Author: Yang Fan Co-Author: Fung Ho Kit, Li Xinran, Zhu Jiarui
What to Scrape
After we had settled on the theme, we decided to scrape on mainstream news media and social media platforms. Considering our selection are all US technology companies, The Wall Street Journal, Consumer News and Business Channel, Bloomberg, and Yahoo News are news media. Social media will focus on Twitter.
How to Scrape
Web scraping is the process of extracting data from websites using automated tools. It involves sending HTTP requests to websites, retrieving HTML content, and parsing the data to extract relevant information. We use Python and several libraries for our project, including Requests, BeautifulSoup, and Selenium.
This section is listed separately because Twitter scraping failed.
We first started using Twint, and with the workaround in its GitHub Issue #1433, Twint was confirmed to work still. However, after a large number of requests for data, we found that Twint was not officially maintained after the Twitter API was banned, and its "until" function was not working, so we could only read the first ten days of content. Once the request is over ten days, Twint can only retrieve a few tweets, and other people have also mentioned this in issues, but there currently lacks a solution.

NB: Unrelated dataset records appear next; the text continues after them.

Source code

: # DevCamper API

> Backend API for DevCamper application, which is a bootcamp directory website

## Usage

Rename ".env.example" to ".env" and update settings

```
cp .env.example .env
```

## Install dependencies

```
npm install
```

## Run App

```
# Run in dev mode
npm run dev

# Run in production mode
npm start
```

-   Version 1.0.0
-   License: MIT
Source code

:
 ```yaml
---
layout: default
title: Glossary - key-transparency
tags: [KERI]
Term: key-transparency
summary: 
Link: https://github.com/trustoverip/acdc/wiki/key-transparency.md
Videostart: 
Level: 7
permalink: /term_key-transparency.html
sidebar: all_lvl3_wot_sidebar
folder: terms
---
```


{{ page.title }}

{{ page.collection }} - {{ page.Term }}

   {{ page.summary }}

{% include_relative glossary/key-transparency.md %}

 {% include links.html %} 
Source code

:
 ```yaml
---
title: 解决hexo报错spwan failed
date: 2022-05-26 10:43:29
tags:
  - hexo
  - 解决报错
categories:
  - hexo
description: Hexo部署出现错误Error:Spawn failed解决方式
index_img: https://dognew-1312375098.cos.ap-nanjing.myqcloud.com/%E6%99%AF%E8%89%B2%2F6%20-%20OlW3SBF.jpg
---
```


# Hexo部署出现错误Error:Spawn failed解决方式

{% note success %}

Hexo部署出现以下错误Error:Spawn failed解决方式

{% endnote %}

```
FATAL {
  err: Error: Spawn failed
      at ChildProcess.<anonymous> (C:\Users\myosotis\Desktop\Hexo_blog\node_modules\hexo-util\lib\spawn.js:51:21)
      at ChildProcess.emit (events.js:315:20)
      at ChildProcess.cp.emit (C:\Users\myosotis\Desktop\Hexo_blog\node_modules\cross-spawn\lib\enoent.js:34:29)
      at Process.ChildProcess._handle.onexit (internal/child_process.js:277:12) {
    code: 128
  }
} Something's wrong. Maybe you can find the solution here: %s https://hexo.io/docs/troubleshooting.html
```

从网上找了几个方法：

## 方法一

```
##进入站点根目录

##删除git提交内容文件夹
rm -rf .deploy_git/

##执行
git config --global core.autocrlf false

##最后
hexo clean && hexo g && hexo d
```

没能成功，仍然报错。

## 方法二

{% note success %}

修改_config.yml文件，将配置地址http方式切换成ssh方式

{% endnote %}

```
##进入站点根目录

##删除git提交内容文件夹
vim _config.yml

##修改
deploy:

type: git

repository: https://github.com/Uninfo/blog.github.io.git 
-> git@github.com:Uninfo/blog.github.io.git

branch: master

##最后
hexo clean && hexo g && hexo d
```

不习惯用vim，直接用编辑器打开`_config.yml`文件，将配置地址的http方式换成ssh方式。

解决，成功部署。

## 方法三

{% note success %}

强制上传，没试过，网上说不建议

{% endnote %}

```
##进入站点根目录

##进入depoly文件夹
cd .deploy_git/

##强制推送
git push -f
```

Updated on March 30, Twint has been archived by the owner and it is now read-only.
We started using another approach by Selenium. This method is not flexible but effective enough. The only disadvantage we are facing is that the load time of the web server is too long, and we could only scrape like around 100 tweets per minute. From the previous result of Twint, we know that there is more than 20k tweets a day on the topic of "Google", that means we would take more than four hours to scrape. So if we want to scrape the six topics' tweets a day, we would need a day. The time effort is too large, and we decide to use the four news media only.